Between July 2004 and mid-2006, Joseph embarked on several worldwide tours to promote Our Shadows Will Remain, including multiple tours across the United States, United Kingdom, and Europe. In total, Joseph performed 87 gigs in 2004, 102 gigs in 2005, and 78 gigs in 2006.

==Critical reception==

Our Shadows Will Remain was released to positive acclaim in both the United States and Europe.

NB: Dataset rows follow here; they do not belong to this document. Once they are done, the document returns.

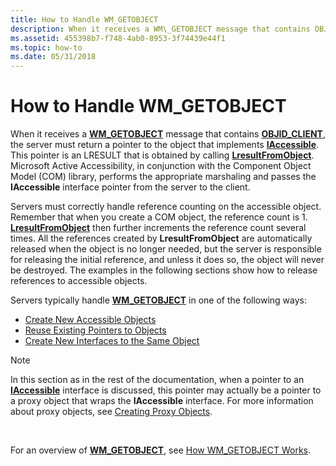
 ```yaml
---
title: How to Handle WM_GETOBJECT
description: When it receives a WM\_GETOBJECT message that contains OBJID\_CLIENT, the server must return a pointer to the object that implements IAccessible.
ms.assetid: 455398b7-f748-4ab0-8953-3f74439e44f1
ms.topic: how-to
ms.date: 05/31/2018
---
```


# How to Handle WM\_GETOBJECT

When it receives a [**WM\_GETOBJECT**](wm-getobject.md) message that contains [**OBJID\_CLIENT**](object-identifiers.md), the server must return a pointer to the object that implements [**IAccessible**](/windows/desktop/api/oleacc/nn-oleacc-iaccessible). This pointer is an LRESULT that is obtained by calling [**LresultFromObject**](/windows/desktop/api/Oleacc/nf-oleacc-lresultfromobject). Microsoft Active Accessibility, in conjunction with the Component Object Model (COM) library, performs the appropriate marshaling and passes the **IAccessible** interface pointer from the server to the client.

Servers must correctly handle reference counting on the accessible object. Remember that when you create a COM object, the reference count is 1. [**LresultFromObject**](/windows/desktop/api/Oleacc/nf-oleacc-lresultfromobject) then further increments the reference count several times. All the references created by **LresultFromObject** are automatically released when the object is no longer needed, but the server is responsible for releasing the initial reference, and unless it does so, the object will never be destroyed. The examples in the following sections show how to release references to accessible objects.

Servers typically handle [**WM\_GETOBJECT**](wm-getobject.md) in one of the following ways:

-   [Create New Accessible Objects](create-new-accessible-objects.md)
-   [Reuse Existing Pointers to Objects](reuse-existing-pointers-to-objects.md)
-   [Create New Interfaces to the Same Object](create-new-interfaces-to-the-same-object.md)

> [!Note]  
> In this section as in the rest of the documentation, when a pointer to an [**IAccessible**](/windows/desktop/api/oleacc/nn-oleacc-iaccessible) interface is discussed, this pointer may actually be a pointer to a proxy object that wraps the **IAccessible** interface. For more information about proxy objects, see [Creating Proxy Objects](creating-proxy-objects.md).

 

For an overview of [**WM\_GETOBJECT**](wm-getobject.md), see [How WM\_GETOBJECT Works](how-wm-getobject-works.md).

 

 




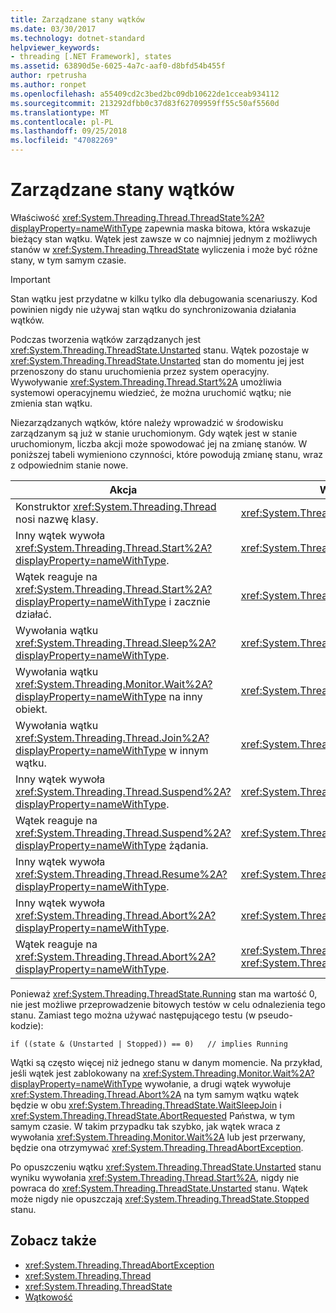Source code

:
 ```yaml
---
title: Zarządzane stany wątków
ms.date: 03/30/2017
ms.technology: dotnet-standard
helpviewer_keywords:
- threading [.NET Framework], states
ms.assetid: 63890d5e-6025-4a7c-aaf0-d8bfd54b455f
author: rpetrusha
ms.author: ronpet
ms.openlocfilehash: a55409cd2c3bed2bc09db10622de1cceab934112
ms.sourcegitcommit: 213292dfbb0c37d83f62709959ff55c50af5560d
ms.translationtype: MT
ms.contentlocale: pl-PL
ms.lasthandoff: 09/25/2018
ms.locfileid: "47082269"
---
```

# <a name="managed-thread-states"></a>Zarządzane stany wątków
Właściwość <xref:System.Threading.Thread.ThreadState%2A?displayProperty=nameWithType> zapewnia maska bitowa, która wskazuje bieżący stan wątku. Wątek jest zawsze w co najmniej jednym z możliwych stanów w <xref:System.Threading.ThreadState> wyliczenia i może być różne stany, w tym samym czasie.  
  
> [!IMPORTANT]
>  Stan wątku jest przydatne w kilku tylko dla debugowania scenariuszy. Kod powinien nigdy nie używaj stan wątku do synchronizowania działania wątków.  
  
 Podczas tworzenia wątków zarządzanych jest <xref:System.Threading.ThreadState.Unstarted> stanu. Wątek pozostaje w <xref:System.Threading.ThreadState.Unstarted> stan do momentu jej jest przenoszony do stanu uruchomienia przez system operacyjny. Wywoływanie <xref:System.Threading.Thread.Start%2A> umożliwia systemowi operacyjnemu wiedzieć, że można uruchomić wątku; nie zmienia stan wątku.  
  
 Niezarządzanych wątków, które należy wprowadzić w środowisku zarządzanym są już w stanie uruchomionym. Gdy wątek jest w stanie uruchomionym, liczba akcji może spowodować jej na zmianę stanów. W poniższej tabeli wymieniono czynności, które powodują zmianę stanu, wraz z odpowiednim stanie nowe.  
  
|Akcja|Wynikowy nowy stan|  
|------------|-------------------------|  
|Konstruktor <xref:System.Threading.Thread> nosi nazwę klasy.|<xref:System.Threading.ThreadState.Unstarted>|  
|Inny wątek wywoła <xref:System.Threading.Thread.Start%2A?displayProperty=nameWithType>.|<xref:System.Threading.ThreadState.Unstarted>|  
|Wątek reaguje na <xref:System.Threading.Thread.Start%2A?displayProperty=nameWithType> i zacznie działać.|<xref:System.Threading.ThreadState.Running>|  
|Wywołania wątku <xref:System.Threading.Thread.Sleep%2A?displayProperty=nameWithType>.|<xref:System.Threading.ThreadState.WaitSleepJoin>|  
|Wywołania wątku <xref:System.Threading.Monitor.Wait%2A?displayProperty=nameWithType> na inny obiekt.|<xref:System.Threading.ThreadState.WaitSleepJoin>|  
|Wywołania wątku <xref:System.Threading.Thread.Join%2A?displayProperty=nameWithType> w innym wątku.|<xref:System.Threading.ThreadState.WaitSleepJoin>|  
|Inny wątek wywoła <xref:System.Threading.Thread.Suspend%2A?displayProperty=nameWithType>.|<xref:System.Threading.ThreadState.SuspendRequested>|  
|Wątek reaguje na <xref:System.Threading.Thread.Suspend%2A?displayProperty=nameWithType> żądania.|<xref:System.Threading.ThreadState.Suspended>|  
|Inny wątek wywoła <xref:System.Threading.Thread.Resume%2A?displayProperty=nameWithType>.|<xref:System.Threading.ThreadState.Running>|  
|Inny wątek wywoła <xref:System.Threading.Thread.Abort%2A?displayProperty=nameWithType>.|<xref:System.Threading.ThreadState.AbortRequested>|  
|Wątek reaguje na <xref:System.Threading.Thread.Abort%2A?displayProperty=nameWithType>.|<xref:System.Threading.ThreadState.Aborted>, następnie <xref:System.Threading.ThreadState.Stopped>|  
  
 Ponieważ <xref:System.Threading.ThreadState.Running> stan ma wartość 0, nie jest możliwe przeprowadzenie bitowych testów w celu odnalezienia tego stanu. Zamiast tego można używać następującego testu (w pseudo-kodzie):  
  
```  
if ((state & (Unstarted | Stopped)) == 0)   // implies Running     
```  
  
 Wątki są często więcej niż jednego stanu w danym momencie. Na przykład, jeśli wątek jest zablokowany na <xref:System.Threading.Monitor.Wait%2A?displayProperty=nameWithType> wywołanie, a drugi wątek wywołuje <xref:System.Threading.Thread.Abort%2A> na tym samym wątku wątek będzie w obu <xref:System.Threading.ThreadState.WaitSleepJoin> i <xref:System.Threading.ThreadState.AbortRequested> Państwa, w tym samym czasie. W takim przypadku tak szybko, jak wątek wraca z wywołania <xref:System.Threading.Monitor.Wait%2A> lub jest przerwany, będzie ona otrzymywać <xref:System.Threading.ThreadAbortException>.  
  
 Po opuszczeniu wątku <xref:System.Threading.ThreadState.Unstarted> stanu wyniku wywołania <xref:System.Threading.Thread.Start%2A>, nigdy nie powraca do <xref:System.Threading.ThreadState.Unstarted> stanu. Wątek może nigdy nie opuszczają <xref:System.Threading.ThreadState.Stopped> stanu.  
  
## <a name="see-also"></a>Zobacz także

- <xref:System.Threading.ThreadAbortException>  
- <xref:System.Threading.Thread>  
- <xref:System.Threading.ThreadState>  
- [Wątkowość](../../../docs/standard/threading/index.md)
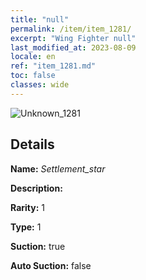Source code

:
 ```yaml
---
title: "null"
permalink: /item/item_1281/
excerpt: "Wing Fighter null"
last_modified_at: 2023-08-09
locale: en
ref: "item_1281.md"
toc: false
classes: wide
---
```



 ![Unknown_1281](/images/item/Settlement_star_p.png)



## Details

 **Name:** *Settlement_star* 

 **Description:** 

 **Rarity:** 1 

 **Type:** 1 

 **Suction:** true 

 **Auto Suction:** false 


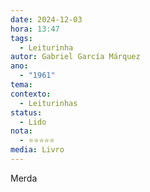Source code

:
 ```yaml
---
date: 2024-12-03
hora: 13:47
tags:
  - Leiturinha
autor: Gabriel García Márquez
ano:
  - "1961"
tema: 
contexto:
  - Leiturinhas
status:
  - Lido
nota:
  - ⭐⭐⭐⭐⭐
media: Livro
---
```






Merda
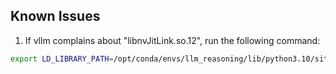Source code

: 
## Known Issues

1. If vllm complains about "libnvJitLink.so.12", run the following command:

```bash
export LD_LIBRARY_PATH=/opt/conda/envs/llm_reasoning/lib/python3.10/site-packages/nvidia/nvjitlink/lib:$LD_LIBRARY_PATH
```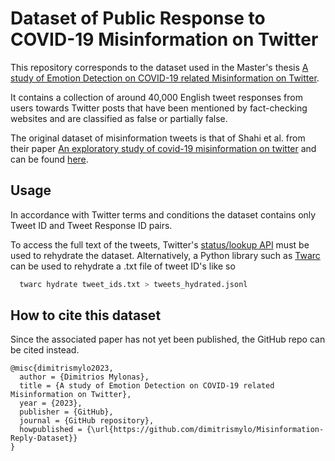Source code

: 
# Dataset of Public Response to COVID-19 Misinformation on Twitter

This repository corresponds to the dataset used in the Master's thesis [A study of Emotion Detection on COVID-19 related Misinformation on Twitter](https://www.github.com/dimitrismylo).

It contains a collection of around 40,000 English tweet responses from users towards Twitter posts that have been mentioned by fact-checking websites and are classified as false or partially false.


The original dataset of misinformation tweets is that of Shahi et al. from their paper [An exploratory study of covid-19 misinformation on twitter](https://www.sciencedirect.com/science/article/pii/S2468696420300458?via%3Dihub) and can be found [here](https://github.com/Gautamshahi/Misinformation_COVID-19).

## Usage

In accordance with Twitter terms and conditions the
dataset contains only Tweet ID and Tweet Response ID pairs.

To access the full text of the tweets, Twitter's [status/lookup API](https://developer.twitter.com/en/docs/api-reference-index) must be used to rehydrate the dataset. Alternatively, a Python library such as [Twarc](https://scholarslab.github.io/learn-twarc/) can be used to rehydrate a .txt file of tweet ID's like so 


```bash
  twarc hydrate tweet_ids.txt > tweets_hydrated.jsonl
```

## How to cite this dataset

Since the associated paper has not yet been published, the GitHub repo can be cited instead.

```
@misc{dimitrismylo2023,
  author = {Dimitrios Mylonas},
  title = {A study of Emotion Detection on COVID-19 related Misinformation on Twitter},
  year = {2023},
  publisher = {GitHub},
  journal = {GitHub repository},
  howpublished = {\url{https://github.com/dimitrismylo/Misinformation-Reply-Dataset}}
}
```
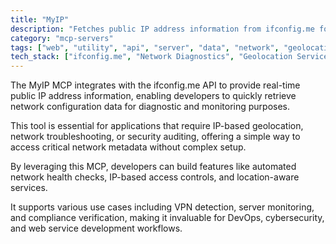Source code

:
 ```yaml
---
title: "MyIP"
description: "Fetches public IP address information from ifconfig.me for network diagnostics and geolocation services."
category: "mcp-servers"
tags: ["web", "utility", "api", "server", "data", "network", "geolocation", "diagnostics", "monitoring"]
tech_stack: ["ifconfig.me", "Network Diagnostics", "Geolocation Services", "REST APIs", "VPN Detection", "Server Monitoring", "Compliance Verification"]
---
```


The MyIP MCP integrates with the ifconfig.me API to provide real-time public IP address information, enabling developers to quickly retrieve network configuration data for diagnostic and monitoring purposes. 

This tool is essential for applications that require IP-based geolocation, network troubleshooting, or security auditing, offering a simple way to access critical network metadata without complex setup.

By leveraging this MCP, developers can build features like automated network health checks, IP-based access controls, and location-aware services. 

It supports various use cases including VPN detection, server monitoring, and compliance verification, making it invaluable for DevOps, cybersecurity, and web service development workflows.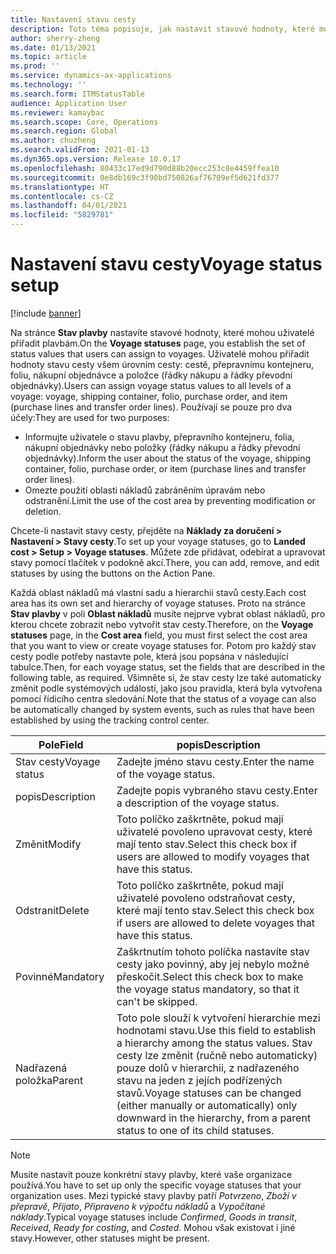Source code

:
```yaml
---
title: Nastavení stavu cesty
description: Toto téma popisuje, jak nastavit stavové hodnoty, které mohou uživatelé přiřadit cestám.
author: sherry-zheng
ms.date: 01/13/2021
ms.topic: article
ms.prod: ''
ms.service: dynamics-ax-applications
ms.technology: ''
ms.search.form: ITMStatusTable
audience: Application User
ms.reviewer: kamaybac
ms.search.scope: Core, Operations
ms.search.region: Global
ms.author: chuzheng
ms.search.validFrom: 2021-01-13
ms.dyn365.ops.version: Release 10.0.17
ms.openlocfilehash: 80433c17ed9d790d88b20ecc253c8e4459ffea10
ms.sourcegitcommit: 0e8db169c3f90bd750826af76709ef5d621fd377
ms.translationtype: HT
ms.contentlocale: cs-CZ
ms.lasthandoff: 04/01/2021
ms.locfileid: "5829781"
---
```

# <a name="voyage-status-setup"></a><span data-ttu-id="37ffd-103">Nastavení stavu cesty</span><span class="sxs-lookup"><span data-stu-id="37ffd-103">Voyage status setup</span></span>

[!include [banner](../../includes/banner.md)]

<span data-ttu-id="37ffd-104">Na stránce **Stav plavby** nastavíte stavové hodnoty, které mohou uživatelé přiřadit plavbám.</span><span class="sxs-lookup"><span data-stu-id="37ffd-104">On the **Voyage statuses** page, you establish the set of status values that users can assign to voyages.</span></span> <span data-ttu-id="37ffd-105">Uživatelé mohou přiřadit hodnoty stavu cesty všem úrovním cesty: cestě, přepravnímu kontejneru, foliu, nákupní objednávce a položce (řádky nákupu a řádky převodní objednávky).</span><span class="sxs-lookup"><span data-stu-id="37ffd-105">Users can assign voyage status values to all levels of a voyage: voyage, shipping container, folio, purchase order, and item (purchase lines and transfer order lines).</span></span> <span data-ttu-id="37ffd-106">Používají se pouze pro dva účely:</span><span class="sxs-lookup"><span data-stu-id="37ffd-106">They are used for two purposes:</span></span>

- <span data-ttu-id="37ffd-107">Informujte uživatele o stavu plavby, přepravního kontejneru, folia, nákupní objednávky nebo položky (řádky nákupu a řádky převodní objednávky).</span><span class="sxs-lookup"><span data-stu-id="37ffd-107">Inform the user about the status of the voyage, shipping container, folio, purchase order, or item (purchase lines and transfer order lines).</span></span>
- <span data-ttu-id="37ffd-108">Omezte použití oblasti nákladů zabráněním úpravám nebo odstranění.</span><span class="sxs-lookup"><span data-stu-id="37ffd-108">Limit the use of the cost area by preventing modification or deletion.</span></span>

<span data-ttu-id="37ffd-109">Chcete-li nastavit stavy cesty, přejděte na **Náklady za doručení \> Nastavení \> Stavy cesty**.</span><span class="sxs-lookup"><span data-stu-id="37ffd-109">To set up your voyage statuses, go to **Landed cost \> Setup \> Voyage statuses**.</span></span> <span data-ttu-id="37ffd-110">Můžete zde přidávat, odebírat a upravovat stavy pomocí tlačítek v podokně akcí.</span><span class="sxs-lookup"><span data-stu-id="37ffd-110">There, you can add, remove, and edit statuses by using the buttons on the Action Pane.</span></span>

<span data-ttu-id="37ffd-111">Každá oblast nákladů má vlastní sadu a hierarchii stavů cesty.</span><span class="sxs-lookup"><span data-stu-id="37ffd-111">Each cost area has its own set and hierarchy of voyage statuses.</span></span> <span data-ttu-id="37ffd-112">Proto na stránce **Stav plavby** v poli **Oblast nákladů** musíte nejprve vybrat oblast nákladů, pro kterou chcete zobrazit nebo vytvořit stav cesty.</span><span class="sxs-lookup"><span data-stu-id="37ffd-112">Therefore, on the **Voyage statuses** page, in the **Cost area** field, you must first select the cost area that you want to view or create voyage statuses for.</span></span> <span data-ttu-id="37ffd-113">Potom pro každý stav cesty podle potřeby nastavte pole, která jsou popsána v následující tabulce.</span><span class="sxs-lookup"><span data-stu-id="37ffd-113">Then, for each voyage status, set the fields that are described in the following table, as required.</span></span> <span data-ttu-id="37ffd-114">Všimněte si, že stav cesty lze také automaticky změnit podle systémových událostí, jako jsou pravidla, která byla vytvořena pomocí řídicího centra sledování.</span><span class="sxs-lookup"><span data-stu-id="37ffd-114">Note that the status of a voyage can also be automatically changed by system events, such as rules that have been established by using the tracking control center.</span></span>

| <span data-ttu-id="37ffd-115">Pole</span><span class="sxs-lookup"><span data-stu-id="37ffd-115">Field</span></span> | <span data-ttu-id="37ffd-116">popis</span><span class="sxs-lookup"><span data-stu-id="37ffd-116">Description</span></span> |
|---|---|
| <span data-ttu-id="37ffd-117">Stav cesty</span><span class="sxs-lookup"><span data-stu-id="37ffd-117">Voyage status</span></span> | <span data-ttu-id="37ffd-118">Zadejte jméno stavu cesty.</span><span class="sxs-lookup"><span data-stu-id="37ffd-118">Enter the name of the voyage status.</span></span> |
| <span data-ttu-id="37ffd-119">popis</span><span class="sxs-lookup"><span data-stu-id="37ffd-119">Description</span></span> | <span data-ttu-id="37ffd-120">Zadejte popis vybraného stavu cesty.</span><span class="sxs-lookup"><span data-stu-id="37ffd-120">Enter a description of the voyage status.</span></span> |
| <span data-ttu-id="37ffd-121">Změnit</span><span class="sxs-lookup"><span data-stu-id="37ffd-121">Modify</span></span> | <span data-ttu-id="37ffd-122">Toto políčko zaškrtněte, pokud mají uživatelé povoleno upravovat cesty, které mají tento stav.</span><span class="sxs-lookup"><span data-stu-id="37ffd-122">Select this check box if users are allowed to modify voyages that have this status.</span></span> |
| <span data-ttu-id="37ffd-123">Odstranit</span><span class="sxs-lookup"><span data-stu-id="37ffd-123">Delete</span></span> | <span data-ttu-id="37ffd-124">Toto políčko zaškrtněte, pokud mají uživatelé povoleno odstraňovat cesty, které mají tento stav.</span><span class="sxs-lookup"><span data-stu-id="37ffd-124">Select this check box if users are allowed to delete voyages that have this status.</span></span> |
| <span data-ttu-id="37ffd-125">Povinné</span><span class="sxs-lookup"><span data-stu-id="37ffd-125">Mandatory</span></span> | <span data-ttu-id="37ffd-126">Zaškrtnutím tohoto políčka nastavíte stav cesty jako povinný, aby jej nebylo možné přeskočit.</span><span class="sxs-lookup"><span data-stu-id="37ffd-126">Select this check box to make the voyage status mandatory, so that it can't be skipped.</span></span> |
| <span data-ttu-id="37ffd-127">Nadřazená položka</span><span class="sxs-lookup"><span data-stu-id="37ffd-127">Parent</span></span> | <span data-ttu-id="37ffd-128">Toto pole slouží k vytvoření hierarchie mezi hodnotami stavu.</span><span class="sxs-lookup"><span data-stu-id="37ffd-128">Use this field to establish a hierarchy among the status values.</span></span> <span data-ttu-id="37ffd-129">Stav cesty lze změnit (ručně nebo automaticky) pouze dolů v hierarchii, z nadřazeného stavu na jeden z jejích podřízených stavů.</span><span class="sxs-lookup"><span data-stu-id="37ffd-129">Voyage statuses can be changed (either manually or automatically) only downward in the hierarchy, from a parent status to one of its child statuses.</span></span>

> [!NOTE]
> <span data-ttu-id="37ffd-130">Musíte nastavit pouze konkrétní stavy plavby, které vaše organizace používá.</span><span class="sxs-lookup"><span data-stu-id="37ffd-130">You have to set up only the specific voyage statuses that your organization uses.</span></span> <span data-ttu-id="37ffd-131">Mezi typické stavy plavby patří *Potvrzeno*, *Zboží v přepravě*, *Přijato*, *Připraveno k výpočtu nákladů* a *Vypočítané náklady*.</span><span class="sxs-lookup"><span data-stu-id="37ffd-131">Typical voyage statuses include *Confirmed*, *Goods in transit*, *Received*, *Ready for costing*, and *Costed*.</span></span> <span data-ttu-id="37ffd-132">Mohou však existovat i jiné stavy.</span><span class="sxs-lookup"><span data-stu-id="37ffd-132">However, other statuses might be present.</span></span>
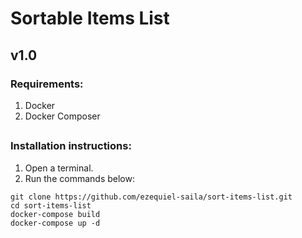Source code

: # Sortable Items List

## v1.0

### Requirements:

1. Docker
2. Docker Composer

##

### Installation instructions:

1. Open a terminal.
2. Run the commands below:

```
git clone https://github.com/ezequiel-saila/sort-items-list.git
cd sort-items-list
docker-compose build 
docker-compose up -d
```
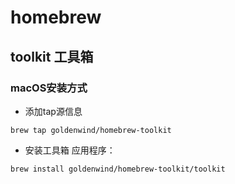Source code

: # homebrew

## toolkit 工具箱

### macOS安装方式

* 添加tap源信息
```shell
brew tap goldenwind/homebrew-toolkit
```

* 安装工具箱 应用程序： 
```shell
brew install goldenwind/homebrew-toolkit/toolkit
```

AllMusic awarded the album 4.5 out of 5 stars, praising that, "Arthur is in a class of his own and Our Shadows Will Remain is a monstrous, memorable outing, his finest moment in a career that is thus far full of them." Entertainment Weekly gave the album an A rating, hailing the album as "especially forceful and cohesive"; The Guardian hailed that Joseph "might just be a genuine mad genius"; Stylus Magazine gave the album an A− rating; and Chris Rubin of Rolling Stone named Our Shadows Will Remain as the number 1 album of the year 2004 in the year-end critics' pick list, and stated that, "The singer-songwriter from Akron weaves his dark tales through tempestuous music, and Shadows is as good as music gets."

Professional ratings
Aggregate scores
| Source | Rating |
| Metacritic | 82/100 |
Review scores
| Source | Rating |
| AllMusic | Star Half star |
| Blender | Star Half star |
| Entertainment Weekly | A |
| The Guardian | Star |
| Mojo | Star |
| Pitchfork | 7.8/10 |
| Q | Star |
| Slant Magazine | Star |
| Stylus | A− |
| Uncut | 6/10 |

==Track listing==

| No. | Title | Length |
|---|---|---|
| 1. | "In Ohio" | 0:46 |
| 2. | "Can't Exist" | 4:08 |
| 3. | "Stumble and Pain" | 4:43 |
| 4. | "Devil's Broom" | 4:46 |
| 5. | "Echo Park" | 2:51 |
| 6. | "Even Tho" | 4:47 |
| 7. | "Puppets" | 3:54 |
| 8. | "Wasted" | 4:13 |
| 9. | "Failed" | 4:22 |
| 10. | "I Am" | 4:14 |
| 11. | "A Smile That Explodes" | 3:22 |
| 12. | "Leave Us Alone" | 3:47 |

UK iTunes-only bonus tracks
| No. | Title | Length |
|---|---|---|
| 13. | "You May Go" | 4:19 |
| 14. | "And the Night Goes On" | 4:01 |

==Release history==

| Country | Date | Label | Format | Catalogue # | Notes |
| United States | September 28, 2004 | Vector Recordings | LP | 70000-1 |  |
| October 12, 2004 | CD | 70000-2 | Comes with a die-cut slipcase and 36-page booklet |
| United Kingdom | July 11, 2005 | 14th Floor Records | CD | 5050467 888623 | Comes with a die-cut slipcase and 36-page booklet |
| Double LP | 5050467 888616 | Comes in a die-cut gatefold sleeve with picture inner sleeves; heavyweight vinyl |

==Credits==
- Musicians
- Joseph Arthur – vocals, acoustic and electric guitars, dobro, electric and synth bass, acoustic and electric piano, synths, programming, organ, percussion and OmniChord.
- Andrew Sherman – acoustic and electric piano, clavinet, organ and synthesizer.
- Mike Napolitano – programming.
- Julia Darling – vocals on track 11.
- Ethan Eubanks – drums on 4, 6, 7 and 9.
- Brian Geltner – drums on 3.
- Greg "G. Wiz" Wieczorek – drums on 3 and 12.
- Rene Lopez – drums on 2 and 10.
- The City of Prague Philharmonic – strings on 3, 5 and 6.

- Technical
- Produced by Joseph Arthur with:
  - Mike Napolitano on tracks 2, 3, 6, 7, 8, 9, 10 and 12.
  - Ken Rich on tracks 4 and 11.
  - David Kosten on tracks 1 and 5 (additional on 4).
  - Additional and end game production throughout by Ken Rich and Andrew Sherman.
- String arrangements by Andrew Sherman on tracks 3, 5 and 6.
- Mixed by Rick Will with Joseph Arthur and help from early Mike Napolitano mixes.
- Mix assistant Andy Sarroff.
  - Track 1 mixed by David Kosten.
  - Track 6 mixed by John Alafia and Jon Altschiller.
  - Additional mixing on tracks 2 and 6 by Ken Rich and Andrew Sherman.
- Engineered by Mike Napolitano, Dawn Landes, Jaraj Durovic (strings), Rick Will and Joseph Arthur.
- Mastered by Ted Jensen at Sterling Sound, NYC.

- Visual
- Drawings and paintings by Davies.
- Photography by Zachary Larner.
- Art direction and design by Zachary Larner and Joseph Arthur.